◆ **ACTIVITY**
Go through the entries below and pick out every line with "black".

=-=-=

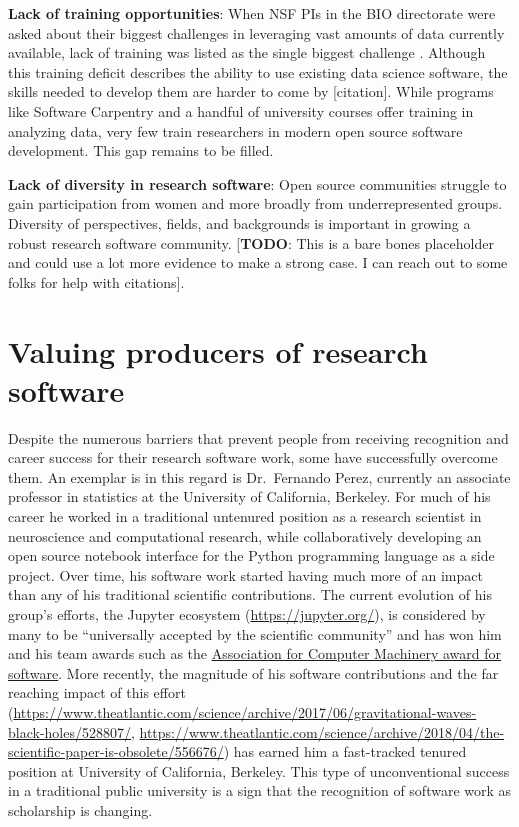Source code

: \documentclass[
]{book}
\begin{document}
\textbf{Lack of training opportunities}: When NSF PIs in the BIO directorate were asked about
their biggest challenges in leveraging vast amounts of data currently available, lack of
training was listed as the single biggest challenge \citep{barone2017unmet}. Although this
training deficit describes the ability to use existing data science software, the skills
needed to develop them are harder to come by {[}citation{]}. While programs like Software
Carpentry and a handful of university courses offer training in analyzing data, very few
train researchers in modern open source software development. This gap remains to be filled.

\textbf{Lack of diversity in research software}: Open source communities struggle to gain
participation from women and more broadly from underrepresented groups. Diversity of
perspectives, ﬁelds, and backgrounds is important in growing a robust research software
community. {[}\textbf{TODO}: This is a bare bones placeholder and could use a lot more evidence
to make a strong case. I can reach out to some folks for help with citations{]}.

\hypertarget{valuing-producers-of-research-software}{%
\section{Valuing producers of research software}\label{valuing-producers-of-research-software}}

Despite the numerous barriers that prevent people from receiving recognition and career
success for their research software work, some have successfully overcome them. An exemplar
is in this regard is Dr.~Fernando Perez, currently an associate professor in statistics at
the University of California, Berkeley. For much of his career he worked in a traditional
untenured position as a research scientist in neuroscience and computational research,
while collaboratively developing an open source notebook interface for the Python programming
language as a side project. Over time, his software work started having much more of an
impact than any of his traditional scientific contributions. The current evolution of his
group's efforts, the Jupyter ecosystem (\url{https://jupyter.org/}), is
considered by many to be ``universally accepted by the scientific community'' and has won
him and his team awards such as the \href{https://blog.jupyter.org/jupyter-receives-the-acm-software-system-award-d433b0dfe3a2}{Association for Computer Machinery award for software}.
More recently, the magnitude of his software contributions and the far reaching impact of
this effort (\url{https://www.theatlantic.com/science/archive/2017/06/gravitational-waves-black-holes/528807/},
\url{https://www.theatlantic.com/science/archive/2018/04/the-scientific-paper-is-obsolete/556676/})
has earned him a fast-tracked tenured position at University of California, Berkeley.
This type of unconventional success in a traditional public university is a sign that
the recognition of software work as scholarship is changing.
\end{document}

=-=-=

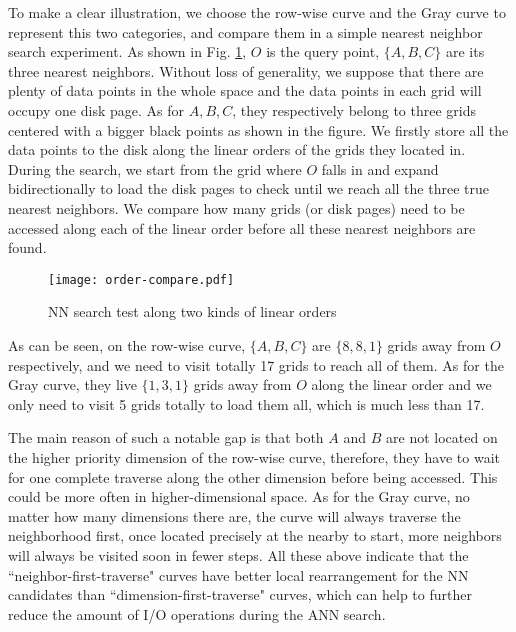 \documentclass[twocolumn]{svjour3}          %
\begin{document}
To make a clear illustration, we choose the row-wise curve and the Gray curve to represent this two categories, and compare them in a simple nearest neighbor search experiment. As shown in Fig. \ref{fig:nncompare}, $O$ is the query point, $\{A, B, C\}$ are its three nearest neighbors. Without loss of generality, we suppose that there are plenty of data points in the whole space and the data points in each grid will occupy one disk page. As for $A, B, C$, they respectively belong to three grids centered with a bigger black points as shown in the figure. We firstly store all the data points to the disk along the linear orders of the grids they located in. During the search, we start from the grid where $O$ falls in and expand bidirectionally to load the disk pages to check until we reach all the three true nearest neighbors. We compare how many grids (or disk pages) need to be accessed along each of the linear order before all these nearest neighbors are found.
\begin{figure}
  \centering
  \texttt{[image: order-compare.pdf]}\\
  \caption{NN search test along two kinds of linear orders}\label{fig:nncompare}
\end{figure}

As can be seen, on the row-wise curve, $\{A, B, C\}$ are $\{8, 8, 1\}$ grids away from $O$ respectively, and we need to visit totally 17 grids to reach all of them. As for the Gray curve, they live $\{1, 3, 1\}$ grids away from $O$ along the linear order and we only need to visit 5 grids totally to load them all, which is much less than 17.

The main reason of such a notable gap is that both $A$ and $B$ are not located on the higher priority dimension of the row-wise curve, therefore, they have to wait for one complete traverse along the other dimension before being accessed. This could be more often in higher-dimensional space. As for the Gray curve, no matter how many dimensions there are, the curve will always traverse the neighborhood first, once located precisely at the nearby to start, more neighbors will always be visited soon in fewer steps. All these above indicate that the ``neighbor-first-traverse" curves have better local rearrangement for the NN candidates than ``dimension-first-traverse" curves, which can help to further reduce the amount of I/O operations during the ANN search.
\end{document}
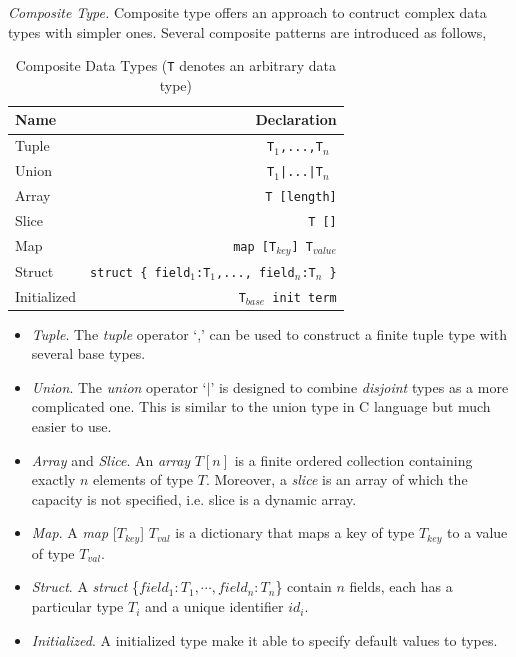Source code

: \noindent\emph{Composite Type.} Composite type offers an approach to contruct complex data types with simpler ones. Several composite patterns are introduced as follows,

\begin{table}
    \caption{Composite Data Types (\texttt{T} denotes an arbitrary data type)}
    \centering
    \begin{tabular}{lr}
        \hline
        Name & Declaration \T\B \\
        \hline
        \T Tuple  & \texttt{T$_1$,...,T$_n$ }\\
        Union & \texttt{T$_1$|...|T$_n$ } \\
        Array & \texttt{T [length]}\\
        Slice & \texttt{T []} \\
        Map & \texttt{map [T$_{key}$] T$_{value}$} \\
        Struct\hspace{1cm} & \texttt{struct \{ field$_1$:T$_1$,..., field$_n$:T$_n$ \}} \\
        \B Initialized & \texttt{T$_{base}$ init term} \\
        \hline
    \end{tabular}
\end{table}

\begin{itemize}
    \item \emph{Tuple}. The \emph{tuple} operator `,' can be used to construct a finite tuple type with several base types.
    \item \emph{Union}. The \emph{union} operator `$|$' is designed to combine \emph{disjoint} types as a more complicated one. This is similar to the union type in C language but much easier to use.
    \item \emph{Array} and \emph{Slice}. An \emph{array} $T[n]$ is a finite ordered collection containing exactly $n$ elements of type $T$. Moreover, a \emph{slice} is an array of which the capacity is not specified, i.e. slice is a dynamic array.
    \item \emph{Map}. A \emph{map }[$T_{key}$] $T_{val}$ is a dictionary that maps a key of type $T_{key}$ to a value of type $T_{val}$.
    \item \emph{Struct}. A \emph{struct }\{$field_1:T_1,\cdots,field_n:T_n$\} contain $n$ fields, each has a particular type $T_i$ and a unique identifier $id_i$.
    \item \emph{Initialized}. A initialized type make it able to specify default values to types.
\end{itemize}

=-=-=

◆ **WRITTEN REPLY**
this effort (\url{https://www.theatlantic.com/science/archive/2017/06/gravitational-waves-black-holes/528807/},
To make a clear illustration, we choose the row-wise curve and the Gray curve to represent this two categories, and compare them in a simple nearest neighbor search experiment. As shown in Fig. \ref{fig:nncompare}, $O$ is the query point, $\{A, B, C\}$ are its three nearest neighbors. Without loss of generality, we suppose that there are plenty of data points in the whole space and the data points in each grid will occupy one disk page. As for $A, B, C$, they respectively belong to three grids centered with a bigger black points as shown in the figure. We firstly store all the data points to the disk along the linear orders of the grids they located in. During the search, we start from the grid where $O$ falls in and expand bidirectionally to load the disk pages to check until we reach all the three true nearest neighbors. We compare how many grids (or disk pages) need to be accessed along each of the linear order before all these nearest neighbors are found.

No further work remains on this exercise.